Paying for college can be a heavy financial burden on a family.  As of 2020, the average cost of tuition and fees for a private university cost a whopping $41,426 per year.  Even sending your child to a public university in Florida can cost over $20,000 per year when you account for tuition, living expenses, and housing costs.

Often times, spouses going through a divorce want to make sure their children’s college expenses will be paid for by one or both parents.  However, Florida law regarding a parent’s duty to pay for their child’s college education may surprise you.

There is no law in Florida requiring parents to pay for their child’s education.

Generally, under Florida law, the obligation of a parent to support their child only lasts until the child turns 18 or graduates high school.  The courts in Florida have stated that the duty to provide a college education is a moral, not a legal, one.  As the law doesn’t require a married spouse to pay for his or her child’s college education, the Equal Protection Clause of the Constitution prohibits the courts from ordering a divorced spouse to do so.  There is, however, one way you might get your ex-spouse to pay for your child’s college education.

Marital Settlement Agreements

Even though there is no legal obligation to pay for your child’s college education, a marital settlement agreement can create a contractual obligation for a parent to pay for his or her child’s college education.  A marital settlement agreement is a contract between two spouses that defines the terms of a divorce including: child support, alimony, distribution of assets, and time-sharing of the children. 

Before going to trial in a divorce, the parties are free to negotiate a settlement agreement that goes beyond what a judge could do in court.  This could include requiring one spouse to pay for your child’s tuition, living expenses, and housing expenses.

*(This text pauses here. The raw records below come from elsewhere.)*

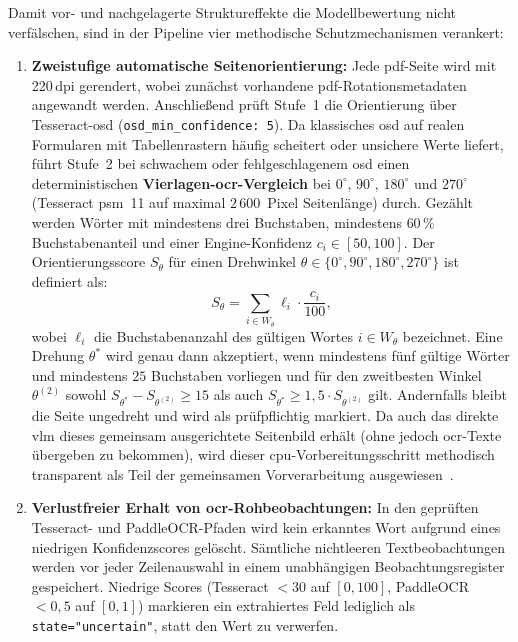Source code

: Damit vor- und nachgelagerte Struktureffekte die Modellbewertung nicht verfälschen, sind in der Pipeline vier methodische Schutzmechanismen verankert:

\begin{enumerate}
  \item \textbf{Zweistufige automatische Seitenorientierung:} Jede \ac{pdf}-Seite wird mit \mbox{220\,\ac{dpi}} gerendert, wobei zunächst vorhandene \ac{pdf}-Rotationsmetadaten angewandt werden. Anschließend prüft Stufe~1 die Orientierung über Tesseract-\ac{osd} (\texttt{osd\_min\_confidence: 5}). Da klassisches \ac{osd} auf realen Formularen mit Tabellenrastern häufig scheitert oder unsichere Werte liefert, führt Stufe~2 bei schwachem oder fehlgeschlagenem \ac{osd} einen deterministischen \textbf{Vierlagen-\ac{ocr}-Vergleich} bei $0^\circ$, $90^\circ$, $180^\circ$ und $270^\circ$ (Tesseract \ac{psm}~11 auf maximal $2\,600$~Pixel Seitenlänge) durch. Gezählt werden Wörter mit mindestens drei Buchstaben, mindestens $60\,\%$ Buchstabenanteil und einer Engine-Konfidenz $c_i \in [50, 100]$. Der Orientierungsscore $S_\theta$ für einen Drehwinkel $\theta \in \{0^\circ, 90^\circ, 180^\circ, 270^\circ\}$ ist definiert als:
  \begin{equation}
    S_\theta = \sum_{i \in W_\theta} \ell_i \cdot \frac{c_i}{100},
    \label{eq:orientation-score}
  \end{equation}
  wobei $\ell_i$ die Buchstabenanzahl des gültigen Wortes $i \in W_\theta$ bezeichnet. Eine Drehung $\theta^*$ wird genau dann akzeptiert, wenn mindestens fünf gültige Wörter und mindestens $25$ Buchstaben vorliegen und für den zweitbesten Winkel $\theta^{(2)}$ sowohl $S_{\theta^*} - S_{\theta^{(2)}} \ge 15$ als auch $S_{\theta^*} \ge 1{,}5 \cdot S_{\theta^{(2)}}$ gilt. Andernfalls bleibt die Seite ungedreht und wird als prüfpflichtig markiert. Da auch das direkte \ac{vlm} dieses gemeinsam ausgerichtete Seitenbild erhält (ohne jedoch \ac{ocr}-Texte übergeben zu bekommen), wird dieser \ac{cpu}-Vorbereitungsschritt methodisch transparent als Teil der gemeinsamen Vorverarbeitung ausgewiesen~\cite{Smith2007Tesseract}.
  \item \textbf{Verlustfreier Erhalt von \ac{ocr}-Rohbeobachtungen:} In den geprüften Tesseract- und PaddleOCR-Pfaden wird kein erkanntes Wort aufgrund eines niedrigen Konfidenzscores gelöscht. Sämtliche nichtleeren Textbeobachtungen werden vor jeder Zeilenauswahl in einem unabhängigen Beobachtungsregister gespeichert. Niedrige Scores (Tesseract $< 30$ auf $[0, 100]$, PaddleOCR $< 0{,}5$ auf $[0, 1]$) markieren ein extrahiertes Feld lediglich als \texttt{state="uncertain"}, statt den Wert zu verwerfen.

\end{enumerate}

Poorly Drafted Settlement Agreements

Even if your spouse agrees to pay for your child’s college education, a poorly worded settlement agreement could cause even more problems than it solves.  In Sutton v. Sutton, the husband and wife entered into a valid written marital settlement agreement that stated both parents would pay for their daughter’s college education.  The daughter obtained a college degree and then went on to obtain a graduate degree because she thought both of her parents were obligated to pay for her education.  After the former wife paid for her daughter’s graduate education, the court found that the marital settlement agreement only applied to her undergraduate degree.  Thus, the former wife was stuck with the entire $40,000 bill for her daughter’s graduate education because of a poorly drafted marital settlement agreement.

To avoid outcomes like this, it is recommended that you consult with an experienced family law attorney.